There are also plenty of rules, regulations and adjudicators in place to make sure everyone plays fair; though the tournament set-up varies from videogame to videogame, certain standards apply across all e-sports.
"There's always an offline finals component to any tournament," explains Morrison. "It provides the most level playing field, so there are no technical problems. That will always be the gold standard; there's no online tournament that can compete in terms of prestige."
Morello adds: "We're working on a universal Call of Duty rule set right now to ensure things are the same everywhere. Right now the standard is no C4, no rocket launchers. Keep it to guns, concussion grenades, sidearms and grenades. We also have referees at events to make sure people aren't using glitches or exploits, or to make sure people aren't talking trash to one another."

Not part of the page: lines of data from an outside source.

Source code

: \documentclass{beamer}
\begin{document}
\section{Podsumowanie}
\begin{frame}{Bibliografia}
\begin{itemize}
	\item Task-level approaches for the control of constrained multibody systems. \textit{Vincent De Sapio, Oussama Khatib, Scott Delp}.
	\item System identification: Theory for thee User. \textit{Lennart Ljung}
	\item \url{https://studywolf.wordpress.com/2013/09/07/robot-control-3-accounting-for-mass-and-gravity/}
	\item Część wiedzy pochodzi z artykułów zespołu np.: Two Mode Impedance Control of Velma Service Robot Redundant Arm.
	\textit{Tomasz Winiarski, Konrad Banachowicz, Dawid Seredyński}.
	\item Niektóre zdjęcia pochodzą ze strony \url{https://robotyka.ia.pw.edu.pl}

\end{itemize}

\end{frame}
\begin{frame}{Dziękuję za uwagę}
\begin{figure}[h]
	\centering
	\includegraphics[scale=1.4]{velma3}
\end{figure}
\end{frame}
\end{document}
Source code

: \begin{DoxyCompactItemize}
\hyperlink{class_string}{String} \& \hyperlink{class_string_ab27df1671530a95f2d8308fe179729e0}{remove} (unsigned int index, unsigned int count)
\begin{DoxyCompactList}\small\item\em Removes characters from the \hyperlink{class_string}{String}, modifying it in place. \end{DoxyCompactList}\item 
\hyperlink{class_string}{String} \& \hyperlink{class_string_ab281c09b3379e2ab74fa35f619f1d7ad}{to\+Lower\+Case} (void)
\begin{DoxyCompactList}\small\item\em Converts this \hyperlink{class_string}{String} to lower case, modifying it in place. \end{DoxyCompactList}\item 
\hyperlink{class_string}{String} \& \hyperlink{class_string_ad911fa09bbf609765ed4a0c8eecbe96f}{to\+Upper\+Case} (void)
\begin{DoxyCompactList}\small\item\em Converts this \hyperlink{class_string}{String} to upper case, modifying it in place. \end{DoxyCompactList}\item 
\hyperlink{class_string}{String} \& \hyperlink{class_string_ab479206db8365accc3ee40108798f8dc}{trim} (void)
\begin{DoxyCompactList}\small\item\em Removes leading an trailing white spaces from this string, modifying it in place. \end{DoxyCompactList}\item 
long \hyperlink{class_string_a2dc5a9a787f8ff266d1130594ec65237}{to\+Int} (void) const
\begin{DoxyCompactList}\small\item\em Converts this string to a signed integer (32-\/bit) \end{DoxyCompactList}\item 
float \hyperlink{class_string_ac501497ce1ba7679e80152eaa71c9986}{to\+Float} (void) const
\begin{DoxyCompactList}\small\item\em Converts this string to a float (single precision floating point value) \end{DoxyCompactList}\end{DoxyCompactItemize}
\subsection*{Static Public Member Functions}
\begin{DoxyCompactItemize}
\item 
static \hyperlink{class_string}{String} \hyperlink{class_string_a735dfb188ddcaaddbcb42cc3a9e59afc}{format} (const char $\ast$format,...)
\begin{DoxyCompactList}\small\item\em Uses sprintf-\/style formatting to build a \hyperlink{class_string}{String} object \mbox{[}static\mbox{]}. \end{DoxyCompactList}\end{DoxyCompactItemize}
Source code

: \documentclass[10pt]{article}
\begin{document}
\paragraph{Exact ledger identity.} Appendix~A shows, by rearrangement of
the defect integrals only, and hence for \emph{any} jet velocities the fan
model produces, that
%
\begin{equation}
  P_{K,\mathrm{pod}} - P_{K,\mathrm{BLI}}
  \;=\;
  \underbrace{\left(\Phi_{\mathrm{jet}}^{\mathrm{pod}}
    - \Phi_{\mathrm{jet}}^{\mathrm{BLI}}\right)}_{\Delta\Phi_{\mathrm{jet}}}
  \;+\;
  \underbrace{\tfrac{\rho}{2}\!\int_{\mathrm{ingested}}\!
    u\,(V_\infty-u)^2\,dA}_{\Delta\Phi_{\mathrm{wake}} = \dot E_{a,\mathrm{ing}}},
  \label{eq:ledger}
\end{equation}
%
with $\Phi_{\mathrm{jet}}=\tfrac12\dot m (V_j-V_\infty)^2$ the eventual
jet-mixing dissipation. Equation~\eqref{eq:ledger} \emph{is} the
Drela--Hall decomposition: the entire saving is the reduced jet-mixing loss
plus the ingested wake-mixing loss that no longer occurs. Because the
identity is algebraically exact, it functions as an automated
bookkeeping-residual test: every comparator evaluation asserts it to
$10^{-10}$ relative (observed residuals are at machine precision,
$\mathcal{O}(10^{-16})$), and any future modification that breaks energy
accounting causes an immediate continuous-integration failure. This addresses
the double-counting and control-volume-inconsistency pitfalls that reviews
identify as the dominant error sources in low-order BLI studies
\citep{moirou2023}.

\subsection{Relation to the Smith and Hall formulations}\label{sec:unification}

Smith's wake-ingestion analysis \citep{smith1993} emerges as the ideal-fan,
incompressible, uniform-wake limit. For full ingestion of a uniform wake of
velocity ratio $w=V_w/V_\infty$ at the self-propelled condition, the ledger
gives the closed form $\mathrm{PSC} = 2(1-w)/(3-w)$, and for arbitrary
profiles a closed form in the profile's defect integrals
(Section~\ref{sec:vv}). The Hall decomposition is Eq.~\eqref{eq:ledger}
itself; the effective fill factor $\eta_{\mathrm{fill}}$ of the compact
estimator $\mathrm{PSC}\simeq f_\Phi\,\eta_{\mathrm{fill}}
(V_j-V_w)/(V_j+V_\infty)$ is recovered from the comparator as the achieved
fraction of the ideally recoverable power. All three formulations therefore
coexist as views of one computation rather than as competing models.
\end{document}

Without wanting to sound like a patronising outsider, it needs stressing that e-sports are genuine. To the uninitiated, they might sound a bit lax and whacky - when I first heard about the amount of money professional gamers made, I reacted like my dad when I told him I wanted to study films, all mock, outraged incredulity. But people don't become professional videogamers for no reason. As Morello concludes, skill and resilience are needed in equal measure:
"The best players have to have a strong mind to keep up with the pace of the game and not get pressured. You need very good hand-eye coordination and quick reflexes, as well as intelligence and decision making. Players have to take time off from just getting burned out. You have to play for days, weeks, years."
If you want to make a killing from competitive gaming, the UK Pro League, a British Starcraft division, has just opened up. If you watch enough live events, pick up some tips and spend hours every day drilling the game into your head, you might just have what it takes to earn some of that sweet gaming money.